* [Exercise prompt] Your answer must be the full set of entries, reproduced exactly.

[Plain-text document sources]
== Segment start ==

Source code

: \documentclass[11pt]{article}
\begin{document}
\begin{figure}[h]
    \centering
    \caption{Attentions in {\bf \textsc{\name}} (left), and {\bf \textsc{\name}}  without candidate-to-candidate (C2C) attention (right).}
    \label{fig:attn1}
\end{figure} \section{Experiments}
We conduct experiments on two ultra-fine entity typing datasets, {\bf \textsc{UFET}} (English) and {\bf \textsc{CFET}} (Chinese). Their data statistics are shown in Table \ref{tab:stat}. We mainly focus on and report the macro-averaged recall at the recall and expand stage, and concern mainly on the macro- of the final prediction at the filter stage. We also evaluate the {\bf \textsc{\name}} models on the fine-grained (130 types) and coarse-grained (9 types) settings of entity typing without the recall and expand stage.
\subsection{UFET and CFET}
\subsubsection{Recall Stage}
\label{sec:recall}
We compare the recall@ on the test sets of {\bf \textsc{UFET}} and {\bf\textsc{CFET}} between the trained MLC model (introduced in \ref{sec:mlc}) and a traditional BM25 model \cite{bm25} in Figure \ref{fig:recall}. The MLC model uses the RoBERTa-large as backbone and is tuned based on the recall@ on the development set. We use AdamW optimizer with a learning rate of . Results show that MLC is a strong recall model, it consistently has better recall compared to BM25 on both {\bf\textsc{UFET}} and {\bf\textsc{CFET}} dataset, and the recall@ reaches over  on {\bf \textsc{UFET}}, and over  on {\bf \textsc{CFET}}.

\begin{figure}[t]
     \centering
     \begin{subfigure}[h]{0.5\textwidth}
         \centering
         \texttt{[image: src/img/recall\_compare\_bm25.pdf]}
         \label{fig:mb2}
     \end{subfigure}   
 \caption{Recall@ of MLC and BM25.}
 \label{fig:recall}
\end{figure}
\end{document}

== Segment end ==

* [Your response]
Source code

: \documentclass[11pt]{article}
\begin{document}
\begin{figure}[h]
    \centering
    \caption{Attentions in {\bf \textsc{\name}} (left), and {\bf \textsc{\name}}  without candidate-to-candidate (C2C) attention (right).}
    \label{fig:attn1}
\end{figure} \section{Experiments}
We conduct experiments on two ultra-fine entity typing datasets, {\bf \textsc{UFET}} (English) and {\bf \textsc{CFET}} (Chinese). Their data statistics are shown in Table \ref{tab:stat}. We mainly focus on and report the macro-averaged recall at the recall and expand stage, and concern mainly on the macro- of the final prediction at the filter stage. We also evaluate the {\bf \textsc{\name}} models on the fine-grained (130 types) and coarse-grained (9 types) settings of entity typing without the recall and expand stage.
\subsection{UFET and CFET}
\subsubsection{Recall Stage}
\label{sec:recall}
We compare the recall@ on the test sets of {\bf \textsc{UFET}} and {\bf\textsc{CFET}} between the trained MLC model (introduced in \ref{sec:mlc}) and a traditional BM25 model \cite{bm25} in Figure \ref{fig:recall}. The MLC model uses the RoBERTa-large as backbone and is tuned based on the recall@ on the development set. We use AdamW optimizer with a learning rate of . Results show that MLC is a strong recall model, it consistently has better recall compared to BM25 on both {\bf\textsc{UFET}} and {\bf\textsc{CFET}} dataset, and the recall@ reaches over  on {\bf \textsc{UFET}}, and over  on {\bf \textsc{CFET}}.

\begin{figure}[t]
     \centering
     \begin{subfigure}[h]{0.5\textwidth}
         \centering
         \texttt{[image: src/img/recall\_compare\_bm25.pdf]}
         \label{fig:mb2}
     \end{subfigure}   
 \caption{Recall@ of MLC and BM25.}
 \label{fig:recall}
\end{figure}
\end{document}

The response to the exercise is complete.